The package was mostly about “getting liquidity into the markets, but we’re at a point in which more liquidity alone isn’t going to deliver the sustained recovery long-term investors want to see,” said Phillip Wool, head of portfolio management at Rayliant Global Advisors.

“As long as demand remains as weak as it has been, nobody’s going to want to borrow, and measures like these won’t have the desired impact,” Wool said.

Chinese stocks have stuttered in recent years even as markets elsewhere scaled record peaks, leading investors to pull out and stay away, with over a quarter of global funds tracked by Copley Fund Research not holding any exposure to China at all. Almost all funds kept China exposure in 2021.

While the CSI300 index and Hong Kong’s Hang Seng have surged in the past two days, they remain down 40% from February 2021 peaks. In comparison, Japan’s Nikkei is up 24% and the S&P 500 has risen 45% in the same period.

For Gary Tan, portfolio manager at Allspring Global Investments, this week’s measures are unlikely to lead him to shift his underweight position on China.

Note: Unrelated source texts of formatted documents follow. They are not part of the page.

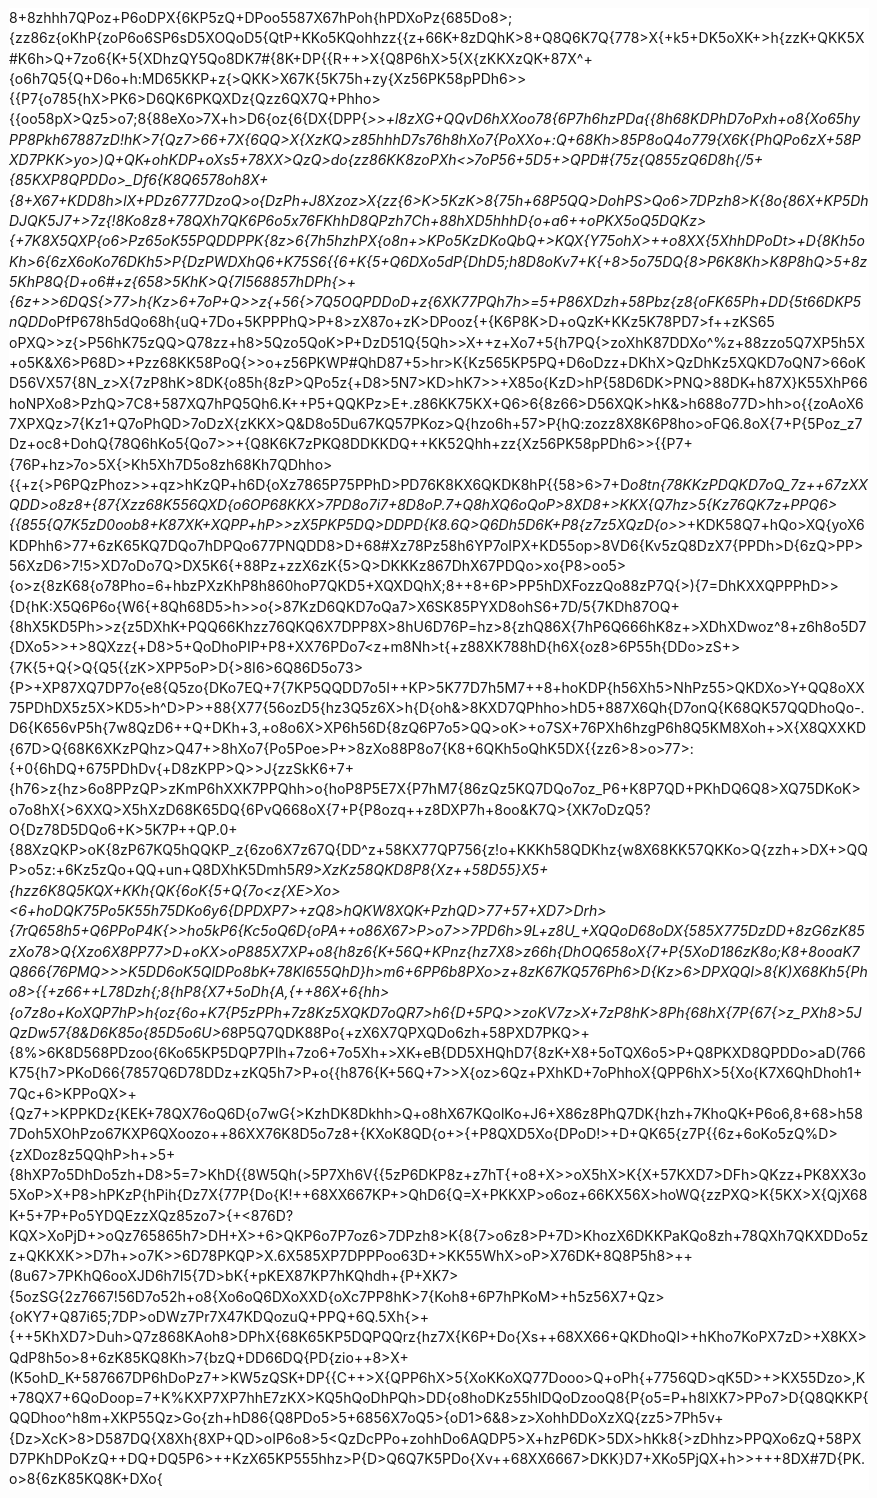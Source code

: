 8+8zhhh7QPoz+P6oDPX{6KP5zQ+DPoo5587X67hPoh{hPDXoPz{685Do8>;{zz86z{oKhP{zoP6o6SP6sD5XOQoD5{QtP+KKo5KQohhzz{{z+66K+8zDQhK>8+Q8Q6K7Q{778>X{+k5+DK5oXK+>h{zzK+QKK5X#K6h>Q+7zo6{K+5{XDhzQY5Qo8DK7#{8K+DP{{R++>X{Q8P6hX>5{X{zKKXzQK+87X^+{o6h7Q5{Q+D6o+h:MD65KKP+z{>QKK>X67K{5K75h+zy{Xz56PK58pPDh6>>{{P7{o785{hX>PK6>D6QK6PKQXDz{Qzz6QX7Q+Phho>{{oo58pX>Qz5>o7;8{88eXo>7X+h>D6{oz{6{DX{DPP{*>>+l8zXG+QQvD6hXXoo78{6P7h6hzPDa{{8h68KDPhD7oPxh+o8{Xo65hyPP8Pkh67887zD!hK>7{Qz7>66+7X{6QQ>X{XzKQ>z85hhhD7s76h8hXo7{PoXXo+:Q+68Kh>85P8oQ4o779{X6K{PhQPo6zX+58PXD7PKK>yo>)Q+QK+ohKDP+oXs5+78XX>QzQ>do{zz86KK8zoPXh<>7oP56+5D5+>QPD#{75z{Q855zQ6D8h{/5+{85KXP8QPDDo>_Df6{K8Q6578oh8X+{8+X67+KDD8h>lX+PDz6777DzoQ>o{DzPh+J8Xzoz>X{zz{6>K>5KzK>8{75h+68P5QQ>DohPS>Qo6>7DPzh8>K{8o{86X+KP5DhDJQK5J7+>7z{!8Ko8z8+78QXh7QK6P6o5x76FKhhD8QPzh7Ch+88hXD5hhhD{o+a6++oPKX5oQ5DQKz>{+7K8X5QXP{o6>Pz65oK55PQDDPPK{8z>6{7h5hzhPX{o8n+>KPo5KzDKoQbQ+>KQX{Y75ohX>++o8XX{5XhhDPoDt>+D{8Kh5oKh>6{6zX6oKo76DKh5>P{DzPWDXhQ6+K75S6{{6+K{5+Q6DXo5dP{DhD5;h8D8oKv7+K{+8>5o75DQ{8>P6K8Kh>K8P8hQ>5+8z5KhP8Q{D+o6#+z{658>5KhK>Q{7I568857hDPh{>+{6z+>>6DQS{>77>h{Kz>6+7oP+Q>>z{+56{>7Q5OQPDDoD+z{6XK77PQh7h>=5+P86XDzh+58Pbz{z8{oFK65Ph+DD{5t66DKP5nQDD*oPfP678h5dQo68h{uQ+7Do+5KPPPhQ>P+8>zX87o+zK>DPooz{+{K6P8K>D+oQzK+KKz5K78PD7>f++zKS65 oPXQ>>z{>P56hK75zQQ>Q78zz+h8>5Qzo5QoK>P+DzD51Q{5Qh>>X++z+Xo7+5{h7PQ{>zoXhK87DDXo^%z+88zzo5Q7XP5h5X+o5K&X6>P68D>+Pzz68KK58PoQ{>>o+z56PKWP#QhD87+5>hr>K{Kz565KP5PQ+D6oDzz+DKhX>QzDhKz5XQKD7oQN7>66oKD56VX57{8N_z>X{7zP8hK>8DK{o85h{8zP>QPo5z{+D8>5N7>KD>hK7>>+X85o{KzD>hP{58D6DK>PNQ>88DK+h87X}K55XhP66hoNPXo8>PzhQ>7C8+587XQ7hPQ5Qh6.K++P5+QQKPz>E+.z86KK75KX+Q6>6{8z66>D56XQK>hK&>h688o77D>hh>o{{zoAoX67XPXQz>7{Kz1+Q7oPhQD>7oDzX{zKKX>Q&D8o5Du67KQ57PKoz>Q{hzo6h+57>P{hQ:zozz8X8K6P8ho>oFQ6.8oX{7+P{5Poz_z7Dz+oc8+DohQ{78Q6hKo5{Qo7>>+{Q8K6K7zPKQ8DDKKDQ++KK52Qhh+zz{Xz56PK58pPDh6>>{{P7+{76P+hz>7o>5X{>Kh5Xh7D5o8zh68Kh7QDhho>{{+z{>P6PQzPhoz>>+qz>hKzQP+h6D{oXz7865P75PPhD>PD76K8KX6QKDK8hP{{58>6>7+D*o8tn{78KKzPDQKD7oQ_7z++67zXXQDD>o8z8+{87{Xzz68K556QXD{o6OP68KKX>7PD8o7i7+8D8oP.7+Q8hXQ6oQoP>8XD8+>KKX{Q7hz>5{Kz76QK7z+PPQ6>{{855{Q7K5zD0oob8+K87XK+XQPP+hP>>zX5PKP5DQ>DDPD{K8.6Q>Q6Dh5D6K+P8{z7z5XQzD{o>*>+KDK58Q7+hQo>XQ{yoX6KDPhh6>77+6zK65KQ7DQo7hDPQo677PNQDD8>D+68#Xz78Pz58h6YP7oIPX+KD55op>8VD6{Kv5zQ8DzX7{PPDh>D{6zQ>PP>56XzD6>7!5>XD7oDo7Q>DX5K6{+88Pz+zzX6zK{5>Q>DKKKz867DhX67PDQo>xo{P8>oo5>{o>z{8zK68{o78Pho=6+hbzPXzKhP8h860hoP7QKD5+XQXDQhX;8++8+6P>PP5hDXFozzQo88zP7Q{>){7=DhKXXQPPPhD>>{D{hK:X5Q6P6o{W6{+8Qh68D5>h>>o{>87KzD6QKD7oQa7>X6SK85PYXD8ohS6+7D/5{7KDh87OQ+{8hX5KD5Ph>>z{z5DXhK+PQQ66Khzz76QKQ6X7DPP8X>8hU6D76P=hz>8{zhQ86X{7hP6Q666hK8z+>XDhXDwoz^8+z6h8o5D7{DXo5>>+>8QXzz{+D8>5+QoDhoPIP+P8+XX76PDo7<z+m8Nh>t{+z88XK788hD{h6X{oz8>6P55h{DDo>zS+>{7K{5+Q{>Q{Q5{{zK>XPP5oP>D{>8I6>6Q86D5o73>{P>+XP87XQ7DP7o{e8{Q5zo{DKo7EQ+7{7KP5QQDD7o5I++KP>5K77D7h5M7++8+hoKDP{h56Xh5>NhPz55>QKDXo>Y+QQ8oXX75PDhDX5z5X>KD5>h^D>P>+88{X77{56ozD5{hz3Q5z6X>h{D{oh&>8KXD7QPhho>hD5+887X6Qh{D7onQ{K68QK57QQDhoQo-.D6{K656vP5h{7w8QzD6++Q+DKh+3,+o8o6X>XP6h56D{8zQ6P7o5>QQ>oK>+o7SX+76PXh6hzgP6h8Q5KM8Xoh+>X{X8QXXKD{67D>Q{68K6XKzPQhz>Q47+>8hXo7{Po5Poe>P+>8zXo88P8o7{K8+6QKh5oQhK5DX{{zz6>8>o>77>:{+0{6hDQ+675PDhDv{+D8zKPP>Q>>J{zzSkK6+7+{h76>z{hz>6o8PPzQP>zKmP6hXXK7PPQhh>o{hoP8P5E7X{P7hM7{86zQz5KQ7DQo7oz_P6+K8P7QD+PKhDQ6Q8>XQ75DKoK>o7o8hX{>6XXQ>X5hXzD68K65DQ{6PvQ668oX{7+P{P8ozq++z8DXP7h+8oo&K7Q>{XK7oDzQ5?O{Dz78D5DQ<Dzo8Cz>o6+K>5K7P++QP.0+{88XzQKP>oK{8zP67KQ5hQQKP_z{6zo6X7z67Q{DD^z+58KX77QP756{z!o+KKKh58QDKhz{w8X68KK57QKKo>Q{zzh+>DX+>QQP>o5z:+6Kz5zQo+QQ+un+Q8DXhK5Dmh5*R9>XzKz58QKD8P8{Xz++58D55}X5+{hzz6K8Q5KQX+KKh{QK{6oK{5+Q{7o<z{XE>Xo><6+hoDQK75Po5K55h75DKo6y6{DPDXP7>+zQ8>hQKW8XQK+PzhQD>77+57+XD7>Drh>{7rQ658h5+Q6PPoP4K{>>ho5kP6{Kc5oQ6D{oPA++o86X67>P>o7>>7PD6h>9L+z8U_+XQQoD68oDX{585X775DzDD+8zG6zK85zXo78>Q{Xzo6X8PP77>D+oKX>oP885X7XP+o8{h8z6{K+56Q+KPnz{hz7X8>z66h{DhOQ658oX{7+P{5XoD186zK8o;K8+8ooaK7Q866{76PMQ>>>K5DD6oK5QlDPo8bK+78Kl655QhD}h>m6+6PP6b8PXo>z+8zK67KQ576Ph6>D{Kz>6>DPXQQl>8{K)X68Kh5{Pho8>{{+z66++L78Dzh{;8{hP8{X7+5oDh{A,{++86X+6{hh>{o7z8o+KoXQP7hP>h{oz{6o+K7{P5zPPh+7z8Kz5XQKD7oQR7>h6{D+5PQ>>zoKV7z>X+7zP8hK>8Ph{68hX{7P{67{>z_PXh8>5JQzDw57{8&D6K85o{85D5o6U>6*8P5Q7QDK88Po{+zX6X7QPXQDo6zh+58PXD7PKQ>+{8%>6K8D568PDzoo{6Ko65KP5DQP7PIh+7zo6+7o5Xh+>XK+eB{DD5XHQhD7{8zK+X8+5oTQX6o5>P+Q8PKXD8QPDDo>aD(766K75{h7>PKoD66{7857Q6D78DDz+zKQ5h7>P+o{{h876{K+56Q+7>>X{oz>6Qz+PXhKD+7oPhhoX{QPP6hX>5{Xo{K7X6QhDhoh1+7Qc+6>KPPoQX>+{Qz7+>KPPKDz{KEK+78QX76oQ6D{o7wG{>KzhDK8Dkhh>Q+o8hX67KQolKo+J6+X86z8PhQ7DK{hzh+7KhoQK+P6o6,8+68>h587Doh5XOhPzo67KXP6QXoozo++86XX76K8D5o7z8+{KXoK8QD{o+>{+P8QXD5Xo{DPoD!>+D+QK65{z7P{{6z+6oKo5zQ%D>{zXDoz8z5QQhP>h+>5+{8hXP7o5DhDo5zh+D8>5=7>KhD{{8W5Qh(>5P7Xh6V{{5zP6DKP8z+z7hT{+o8+X>>oX5hX>K{X+57KXD7>DFh>QKzz+PK8XX3o5XoP>X+P8>hPKzP{hPih{Dz7X{77P{Do{K!++68XX667KP+>QhD6{Q=X+PKKXP>o6oz+66KX56X>hoWQ{zzPXQ>K{5KX>X{QjX68K+5+7P+Po5YDQEzzXQz85zo7>{+<876D?KQX>XoPjD+>oQz765865h7>DH+X>+6>QKP6o7P7oz6>7DPzh8>K{8{7>o6z8>P+7D>KhozX6DKKPaKQo8zh+78QXh7QKXDDo5zz+QKKXK>>D7h+>o7K>>6D78PKQP>X.6X585XP7DPPPoo63D+>KK55WhX>oP>X76DK+8Q8P5h8>++(8u67>7PKhQ6ooXJD6h7I5{7D>bK{+pKEX87KP7hKQhdh+{P+XK7>{5ozSG{2z7667!56D7o52h+o8{Xo6oQ6DXoXXD{oXc7PP8hK>7{Koh8+6P7hPKoM>+h5z56X7+Qz>{oKY7+Q87i65;7DP>oDWz7Pr7X47KDQozuQ+PPQ+6Q.5Xh{>+{++5KhXD7>Duh>Q7z868KAoh8>DPhX{68K65KP5DQPQQrz{hz7X{K6P+Do{Xs++68XX66+QKDhoQI>+hKho7KoPX7zD>+X8KX>QdP8h5o>8+6zK85KQ8Kh>7{bzQ+DD66DQ{PD{zio++8>X+(K5ohD_K+587667DP6hDoPz7+>KW5zQSK+DP{{C++>X{QPP6hX>5{XoKKoXQ77Dooo>Q+oPh{+7756QD>qK5D>+>KX55Dzo>,K+78QX7+6QoDoop=7+K%KXP7XP7hhE7zKX>KQ5hQoDhPQh>DD{o8hoDKz55hlDQoDzooQ8{P{o5=P+h8lXK7>PPo7>D{Q8QKKP{QQDhoo^h8m+XKP55Qz>Go{zh+hD86{Q8PDo5>5+6856X7oQ5>{oD1>6&8>z>XohhDDoXzXQ{zz5>7Ph5v+{Dz>XcK>8>D587DQ{X8Xh{8XP+QD>oIP6o8>5<QzDcPPo+zohhDo6AQDP5>X+hzP6DK>5DX>hKk8{>zDhhz>PPQXo6zQ+58PXD7PKhDPoKzQ++DQ+DQ5P6>++KzX65KP555hhz>P{D>Q6Q7K5PDo{Xv++68XX6667>DKK}D7+XKo5PjQX+h>>+++8DX#7D{PK.o>8{6zK85KQ8K+DXo{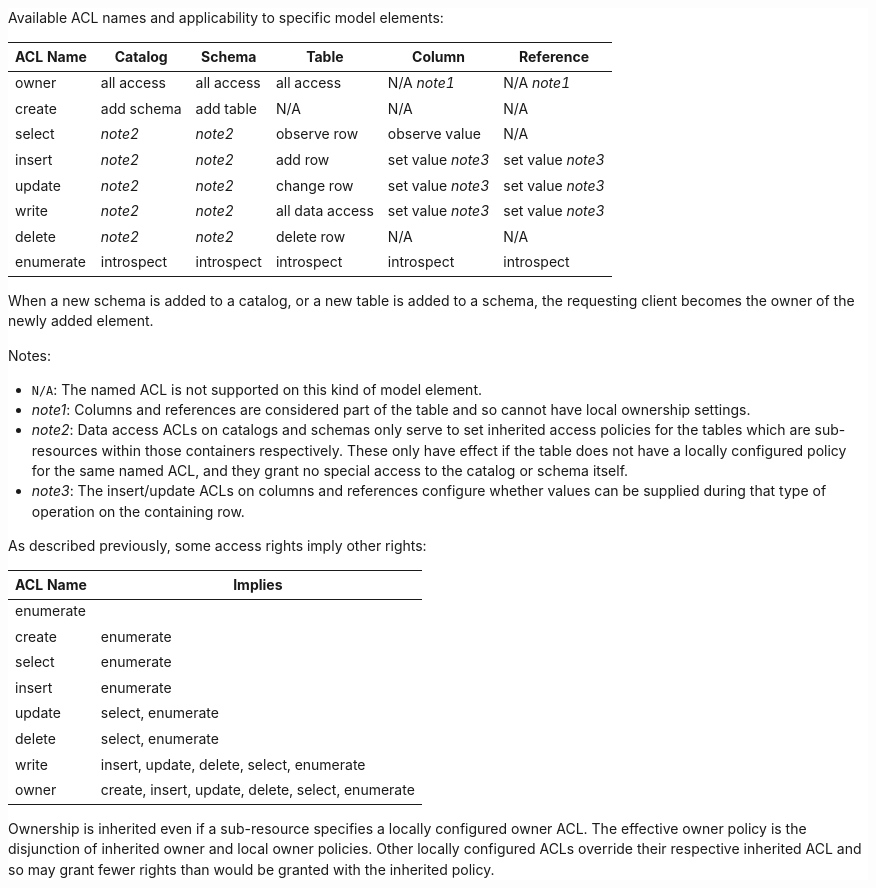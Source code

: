 Available ACL names and applicability to specific model elements:

| ACL Name  | Catalog    | Schema     | Table           | Column            | Reference         |
|-----------|------------|------------|-----------------|-------------------|-------------------|
| owner     | all access | all access | all access      | N/A *note1*       | N/A *note1*       |
| create    | add schema | add table  | N/A             | N/A               | N/A               |
| select    | *note2*    | *note2*    | observe row     | observe value     | N/A               |
| insert    | *note2*    | *note2*    | add row         | set value *note3* | set value *note3* |
| update    | *note2*    | *note2*    | change row      | set value *note3* | set value *note3* |
| write     | *note2*    | *note2*    | all data access | set value *note3* | set value *note3* |
| delete    | *note2*    | *note2*    | delete row      | N/A               | N/A               |
| enumerate | introspect | introspect | introspect      | introspect        | introspect        |

When a new schema is added to a catalog, or a new table is added to a
schema, the requesting client becomes the owner of the newly added
element.

Notes:
- `N/A`: The named ACL is not supported on this kind of model element.
- *note1*: Columns and references are considered part of the table and so cannot have local ownership settings.
- *note2*: Data access ACLs on catalogs and schemas only serve to set inherited access policies for the tables which are sub-resources within those containers respectively. These only have effect if the table does not have a locally configured policy for the same named ACL, and they grant no special access to the catalog or schema itself.
- *note3*: The insert/update ACLs on columns and references configure whether values can be supplied during that type of operation on the containing row.

As described previously, some access rights imply other rights:

| ACL Name  | Implies  |
|-----------|----------|
| enumerate |          |
| create    | enumerate |
| select    | enumerate |
| insert    | enumerate |
| update    | select, enumerate |
| delete    | select, enumerate |
| write     | insert, update, delete, select, enumerate |
| owner     | create, insert, update, delete, select, enumerate |

Ownership is inherited even if a sub-resource specifies a locally
configured owner ACL. The effective owner policy is the disjunction of
inherited owner and local owner policies. Other locally configured ACLs
override their respective inherited ACL and so may grant fewer rights
than would be granted with the inherited policy.
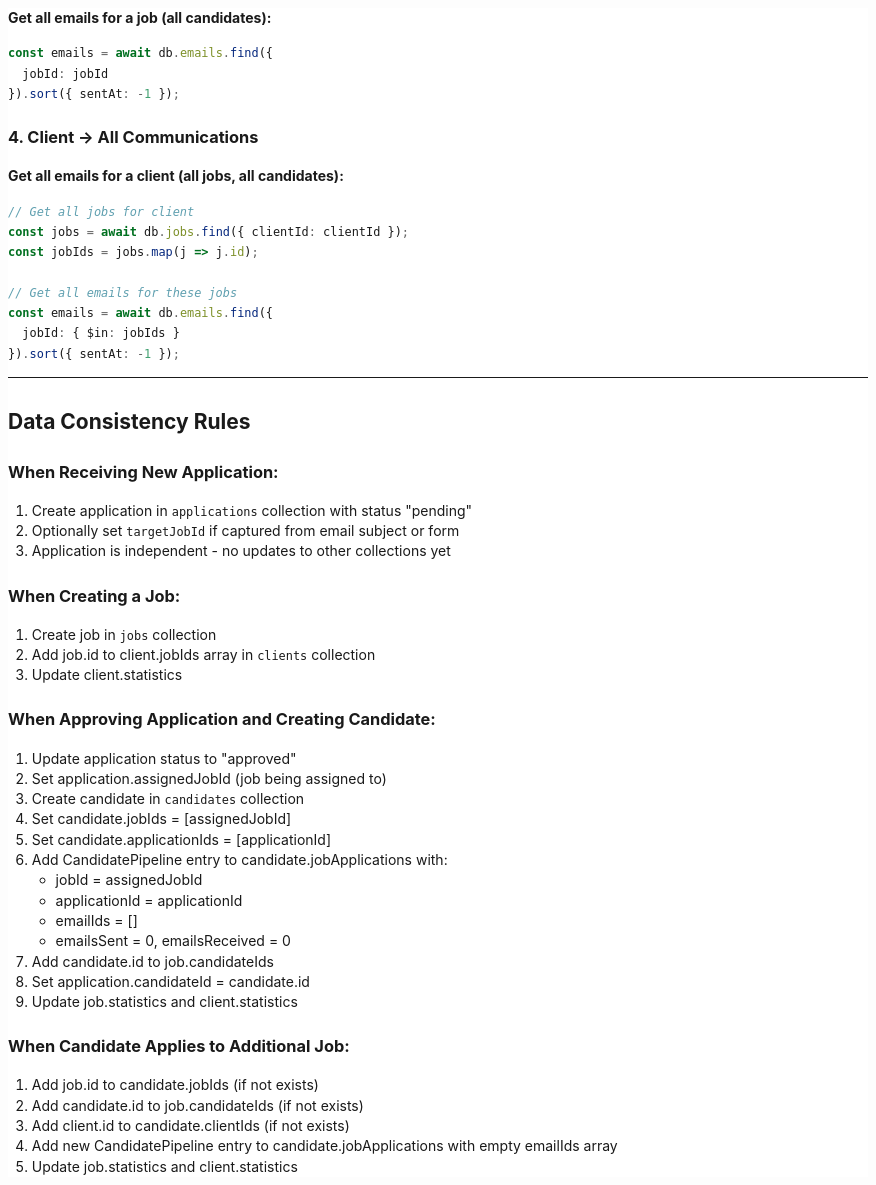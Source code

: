 **Get all emails for a job (all candidates):**
```typescript
const emails = await db.emails.find({ 
  jobId: jobId 
}).sort({ sentAt: -1 });
```

### 4. Client → All Communications

**Get all emails for a client (all jobs, all candidates):**
```typescript
// Get all jobs for client
const jobs = await db.jobs.find({ clientId: clientId });
const jobIds = jobs.map(j => j.id);

// Get all emails for these jobs
const emails = await db.emails.find({ 
  jobId: { $in: jobIds } 
}).sort({ sentAt: -1 });
```

---

## Data Consistency Rules

### When Receiving New Application:
1. Create application in `applications` collection with status "pending"
2. Optionally set `targetJobId` if captured from email subject or form
3. Application is independent - no updates to other collections yet

### When Creating a Job:
1. Create job in `jobs` collection
2. Add job.id to client.jobIds array in `clients` collection
3. Update client.statistics

### When Approving Application and Creating Candidate:
1. Update application status to "approved"
2. Set application.assignedJobId (job being assigned to)
3. Create candidate in `candidates` collection
4. Set candidate.jobIds = [assignedJobId]
5. Set candidate.applicationIds = [applicationId]
6. Add CandidatePipeline entry to candidate.jobApplications with:
   - jobId = assignedJobId
   - applicationId = applicationId
   - emailIds = []
   - emailsSent = 0, emailsReceived = 0
7. Add candidate.id to job.candidateIds
8. Set application.candidateId = candidate.id
9. Update job.statistics and client.statistics

### When Candidate Applies to Additional Job:
1. Add job.id to candidate.jobIds (if not exists)
2. Add candidate.id to job.candidateIds (if not exists)
3. Add client.id to candidate.clientIds (if not exists)
4. Add new CandidatePipeline entry to candidate.jobApplications with empty emailIds array
5. Update job.statistics and client.statistics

“We think it will take a fundamental change in China’s deflation outlook and the China property market for investors to commit new funds into China,” Tan said.

Vivian Lin Thurston, portfolio manager for William Blair’s emerging markets growth strategy, is currently underweight China and mostly unswayed by the new measures.

However, Thurston said her fund could potentially add to certain stocks that show improved fundamentals and are less impacted by the economic backdrop.

CHEAP STOCKS

The success of some of these measures, including ones aimed at capital markets, will depend on whether institutional investors feel comfortable to come back into equities.

China risks missing this year’s economic growth target of roughly 5% due to property downturn and frail consumption, which analysts say can only be fixed by fiscal policies that put money into consumers’ pockets.

“Meaningful and effective fiscal stimulus needs to come through in order to address these key economy challenges effectively,” said William Blair’s Thurston.

To be sure, some investors, such as Jonathan Pines, head of Asia ex-Japan at Federated Hermes, and Rayliant’s Wool are attracted by the valuations.

The Shanghai benchmark index trades at price-to-earnings ratio, a commonly used valuation metric, of 12, while the Nikkei trades at 21 and the S&P 500 at 27.

In particular, Bob Zhang, managing partner of Beijing-based Pine Street Capital, likes stocks that focus on AI computing power, semiconductors and software as a service, which he sees as cheap and benefit from global technology developments.

Investors also point to the fact that China is pulling out the stops at the same time that the U.S. Federal Reserve has started cutting rates.

“If the United States continues to cut interest rates as expected, and China continues its policy easing, I believe the market will form positive feedback and continue to rise,” said Pine Street Capital’s Zhang.